FILE - A Portuguese soldier with a carnation in his machine gun barrel talks to a crowd in Lisbon, Portugal, on April 28, 1974.
STR AP

Daniela Melo, a lecturer at Boston University who lives in New Bedford, said the revolution stands out as one that was mostly nonviolent and bloodless, a coup carried out by army officers who sought democracy.

Melo said before the revolution, one in four Portuguese could not read or write; there were issues with child labor, access to health care, lack of infrastructure, and significant poverty. She said the Portuguese diaspora that already existed in Massachusetts became politicized and active — talking about the future with members of political parties forming in Portugal.

“It became a very powerful image, the pictures of the soldiers who helped carry the coup that brought down the regime,” she said. “They became this powerful symbol of wanting to democratize, wanting to bring change, and wanting to avoid bloodshed as much as possible in that process.”

In Cambridge, staff at the Massachusetts Alliance of Portuguese Speakers, a social services organization, held a luncheon Thursday for seniors where staff passed out carnations and attendees sang songs about freedom.

Paulo Pinto, chief executive of the alliance, said he was 8 years old when his family arrived in Portugal from Mozambique and the revolution started. He said the anniversary is a “special day” for many at the event, who were in Portugal at that time. “Democracy is worth fighting for,” he said. “But it is very fragile.”

Pinto reflected that with so much war and death in the world today, what happened in Portugal was remarkable.

“The military stood up against the dictator and helped bring democracy and liberty to people by not fighting the people, but standing with the people,” he said.

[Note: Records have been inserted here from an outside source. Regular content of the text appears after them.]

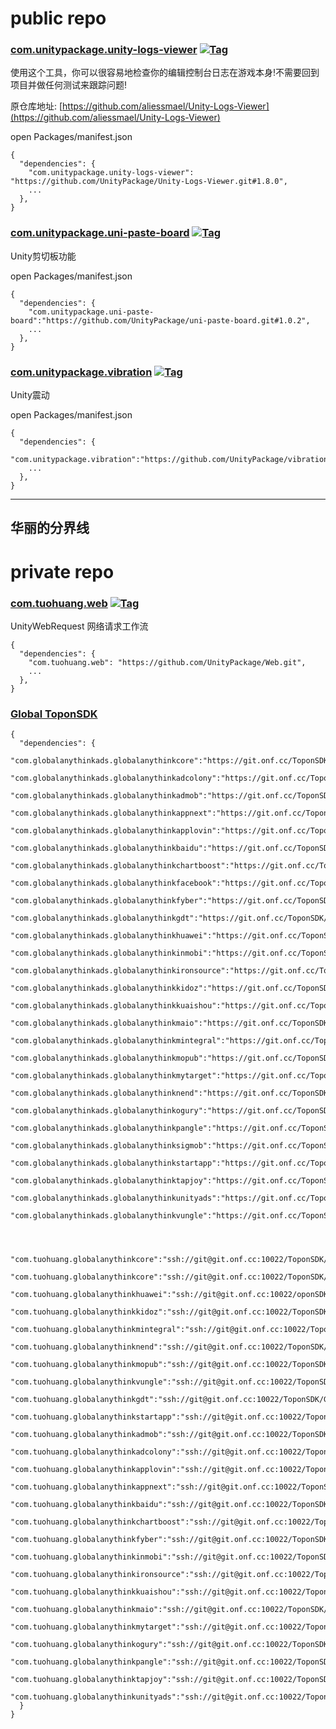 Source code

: # public repo

### [com.unitypackage.unity-logs-viewer](https://github.com/UnityPackage/Unity-Logs-Viewer) <a href="https://github.com/UnityPackage/Unity-Logs-Viewer"><img src="https://img.shields.io/github/v/tag/UnityPackage/Unity-Logs-Viewer?style=plastic" title="Tag" /></a>

使用这个工具，你可以很容易地检查你的编辑控制台日志在游戏本身!不需要回到项目并做任何测试来跟踪问题!

原仓库地址: [https://github.com/aliessmael/Unity-Logs-Viewer](https://github.com/aliessmael/Unity-Logs-Viewer)

open Packages/manifest.json
```
{
  "dependencies": {
    "com.unitypackage.unity-logs-viewer": "https://github.com/UnityPackage/Unity-Logs-Viewer.git#1.8.0",
    ...
  },
}
```


### [com.unitypackage.uni-paste-board](https://github.com/UnityPackage/uni-paste-board) <a href="https://github.com/UnityPackage/uni-paste-board"><img src="https://img.shields.io/github/v/tag/UnityPackage/uni-paste-board?style=plastic" title="Tag" /></a>

Unity剪切板功能

open Packages/manifest.json
```
{
  "dependencies": {
    "com.unitypackage.uni-paste-board":"https://github.com/UnityPackage/uni-paste-board.git#1.0.2",
    ...
  },
}
```


### [com.unitypackage.vibration](https://github.com/UnityPackage/vibration) <a href="https://github.com/UnityPackage/vibration"><img src="https://img.shields.io/github/v/tag/UnityPackage/vibration?style=plastic" title="Tag" /></a>

Unity震动

open Packages/manifest.json
```
{
  "dependencies": {
    "com.unitypackage.vibration":"https://github.com/UnityPackage/vibration.git#1.0.0",
    ...
  },
}
```


---
华丽的分界线
---

# private repo

### [com.tuohuang.web](https://github.com/UnityPackage/Web) <a href="https://github.com/UnityPackage/Web"><img src="https://img.shields.io/github/v/tag/UnityPackage/Web??style=plastic" title="Tag" /></a>

UnityWebRequest  网络请求工作流

```
{
  "dependencies": {
    "com.tuohuang.web": "https://github.com/UnityPackage/Web.git",
    ...
  },
}
```

### [Global ToponSDK](https://git.onf.cc/ToponSDK/)

```
{
  "dependencies": {
    "com.globalanythinkads.globalanythinkcore":"https://git.onf.cc/ToponSDK/GlobalAnyThinkCore.git#5.7.65",
    "com.globalanythinkads.globalanythinkadcolony":"https://git.onf.cc/ToponSDK/GlobalAnyThinkAdColony.git#5.7.65"
    "com.globalanythinkads.globalanythinkadmob":"https://git.onf.cc/ToponSDK/GlobalAnyThinkAdmob.git#5.7.65"
    "com.globalanythinkads.globalanythinkappnext":"https://git.onf.cc/ToponSDK/GlobalAnyThinkAppNext.git#5.7.65"
    "com.globalanythinkads.globalanythinkapplovin":"https://git.onf.cc/ToponSDK/GlobalAnyThinkApplovin.git#5.7.65"
    "com.globalanythinkads.globalanythinkbaidu":"https://git.onf.cc/ToponSDK/GlobalAnyThinkBaidu.git#5.7.65"
    "com.globalanythinkads.globalanythinkchartboost":"https://git.onf.cc/ToponSDK/GlobalAnyThinkChartboost.git#5.7.65"
    "com.globalanythinkads.globalanythinkfacebook":"https://git.onf.cc/ToponSDK/GlobalAnyThinkFacebook.git#5.7.65"
    "com.globalanythinkads.globalanythinkfyber":"https://git.onf.cc/ToponSDK/GlobalAnyThinkFyber.git#5.7.65"
    "com.globalanythinkads.globalanythinkgdt":"https://git.onf.cc/ToponSDK/GlobalAnyThinkGDT.git#5.7.65"
    "com.globalanythinkads.globalanythinkhuawei":"https://git.onf.cc/ToponSDK/GlobalAnyThinkHuawei.git#5.7.65"
    "com.globalanythinkads.globalanythinkinmobi":"https://git.onf.cc/ToponSDK/GlobalAnyThinkInmobi.git#5.7.65"
    "com.globalanythinkads.globalanythinkironsource":"https://git.onf.cc/ToponSDK/GlobalAnyThinkIronsource.git#5.7.65"
    "com.globalanythinkads.globalanythinkkidoz":"https://git.onf.cc/ToponSDK/GlobalAnyThinkKidoz.git#5.7.65"
    "com.globalanythinkads.globalanythinkkuaishou":"https://git.onf.cc/ToponSDK/GlobalAnyThinkKuaiShou.git#5.7.65"
    "com.globalanythinkads.globalanythinkmaio":"https://git.onf.cc/ToponSDK/GlobalAnyThinkMaio.git#5.7.65"
    "com.globalanythinkads.globalanythinkmintegral":"https://git.onf.cc/ToponSDK/GlobalAnyThinkMintegral.git#5.7.65"
    "com.globalanythinkads.globalanythinkmopub":"https://git.onf.cc/ToponSDK/GlobalAnyThinkMopub.git#5.7.65"
    "com.globalanythinkads.globalanythinkmytarget":"https://git.onf.cc/ToponSDK/GlobalAnyThinkMyTarget.git#5.7.65"
    "com.globalanythinkads.globalanythinknend":"https://git.onf.cc/ToponSDK/GlobalAnyThinkNend.git#5.7.65"
    "com.globalanythinkads.globalanythinkogury":"https://git.onf.cc/ToponSDK/GlobalAnyThinkOgury.git#5.7.65"
    "com.globalanythinkads.globalanythinkpangle":"https://git.onf.cc/ToponSDK/GlobalAnyThinkPangle.git#5.7.65"
    "com.globalanythinkads.globalanythinksigmob":"https://git.onf.cc/ToponSDK/GlobalAnyThinkSigmob.git#5.7.65"
    "com.globalanythinkads.globalanythinkstartapp":"https://git.onf.cc/ToponSDK/GlobalAnyThinkStartApp.git#5.7.65"
    "com.globalanythinkads.globalanythinktapjoy":"https://git.onf.cc/ToponSDK/GlobalAnyThinkTapjoy.git#5.7.65"
    "com.globalanythinkads.globalanythinkunityads":"https://git.onf.cc/ToponSDK/GlobalAnyThinkUnityAds.git#5.7.65"
    "com.globalanythinkads.globalanythinkvungle":"https://git.onf.cc/ToponSDK/GlobalAnyThinkVungle.git#5.7.65",

    
    
    "com.tuohuang.globalanythinkcore":"ssh://git@git.onf.cc:10022/ToponSDK/GlobalAnyThinkCore.git#5.7.57",
    "com.tuohuang.globalanythinkcore":"ssh://git@git.onf.cc:10022/ToponSDK/GlobalAnyThinkCore.git#5.7.57",
    "com.tuohuang.globalanythinkhuawei":"ssh://git@git.onf.cc:10022/oponSDK/GlobalAnyThinkHuawei.git#5.7.57",
    "com.tuohuang.globalanythinkkidoz":"ssh://git@git.onf.cc:10022/ToponSDK/GlobalAnyThinkKidoz.git#5.7.57",
    "com.tuohuang.globalanythinkmintegral":"ssh://git@git.onf.cc:10022/ToponSDK/GlobalAnyThinkMintegral.git#5.7.57",
    "com.tuohuang.globalanythinknend":"ssh://git@git.onf.cc:10022/ToponSDK/GlobalAnyThinkNend.git#5.7.57",
    "com.tuohuang.globalanythinkmopub":"ssh://git@git.onf.cc:10022/ToponSDK/GlobalAnyThinkMopub.git#5.7.57",
    "com.tuohuang.globalanythinkvungle":"ssh://git@git.onf.cc:10022/ToponSDK/GlobalAnyThinkVungle.git#5.7.57",
    "com.tuohuang.globalanythinkgdt":"ssh://git@git.onf.cc:10022/ToponSDK/GlobalAnyThinkGDT.git#5.7.57",
    "com.tuohuang.globalanythinkstartapp":"ssh://git@git.onf.cc:10022/ToponSDK/GlobalAnyThinkStartApp.git#5.7.57",
    "com.tuohuang.globalanythinkadmob":"ssh://git@git.onf.cc:10022/ToponSDK/GlobalAnyThinkAdmob.git#5.7.57",
    "com.tuohuang.globalanythinkadcolony":"ssh://git@git.onf.cc:10022/ToponSDK/GlobalAnyThinkAdColony.git#5.7.57",
    "com.tuohuang.globalanythinkapplovin":"ssh://git@git.onf.cc:10022/ToponSDK/GlobalAnyThinkApplovin.git#5.7.57",
    "com.tuohuang.globalanythinkappnext":"ssh://git@git.onf.cc:10022/ToponSDK/GlobalAnyThinkAppNext.git#5.7.57",
    "com.tuohuang.globalanythinkbaidu":"ssh://git@git.onf.cc:10022/ToponSDK/GlobalAnyThinkBaidu.git#5.7.57",
    "com.tuohuang.globalanythinkchartboost":"ssh://git@git.onf.cc:10022/ToponSDK/GlobalAnyThinkChartboost.git#5.7.57",
    "com.tuohuang.globalanythinkfyber":"ssh://git@git.onf.cc:10022/ToponSDK/GlobalAnyThinkFyber.git#5.7.57",
    "com.tuohuang.globalanythinkinmobi":"ssh://git@git.onf.cc:10022/ToponSDK/GlobalAnyThinkInmobi.git#5.7.57",
    "com.tuohuang.globalanythinkironsource":"ssh://git@git.onf.cc:10022/ToponSDK/GlobalAnyThinkIronsource.git#5.7.57",
    "com.tuohuang.globalanythinkkuaishou":"ssh://git@git.onf.cc:10022/ToponSDK/GlobalAnyThinkKuaiShou.git#5.7.57",
    "com.tuohuang.globalanythinkmaio":"ssh://git@git.onf.cc:10022/ToponSDK/GlobalAnyThinkMaio.git#5.7.57",
    "com.tuohuang.globalanythinkmytarget":"ssh://git@git.onf.cc:10022/ToponSDK/GlobalAnyThinkMyTarget.git#5.7.57",
    "com.tuohuang.globalanythinkogury":"ssh://git@git.onf.cc:10022/ToponSDK/GlobalAnyThinkOgury.git#5.7.57",
    "com.tuohuang.globalanythinkpangle":"ssh://git@git.onf.cc:10022/ToponSDK/GlobalAnyThinkPangle.git#5.7.57",
    "com.tuohuang.globalanythinktapjoy":"ssh://git@git.onf.cc:10022/ToponSDK/GlobalAnyThinkTapjoy.git#5.7.57",
    "com.tuohuang.globalanythinkunityads":"ssh://git@git.onf.cc:10022/ToponSDK/GlobalAnyThinkUnityAds.git#5.7.57",
  }
}
```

State Rep. Antonio Cabral, a New Bedford Democrat, told GBH News that his family was already in the United States when the revolution took place. His said his parents immigrated because there was no economic opportunity under the dictatorship. At the time, he said, the Azores in Portugal didn’t have television. Democracy created modernization and debate, he said.

“There was really no liberty, no place to go,” he said. “Everyone was happy when it happened, particularly my dad.”

Anthony James Carreiro, who grew up in New Bedford, says he learned the history from school and from the local community. He remembers going to grade school with the children of refugees from Mozambique, who arrived because of the Carnation Revolution ending colonization.

“There was a lot of political upheaval in the whole globe at that point, so the conditions were right for our country to have a peaceful revolution,” he said. ”Even though so many revolutions in history involve such death and civil war.”

Now Martins is an organizer with the Boston Portuguese Festival that happens on Sunday, June 16. But he still considers April 25 a very special day to celebrate. “It’s so important nowadays to keep an eye on democracy that the way we know it and not take it for granted.”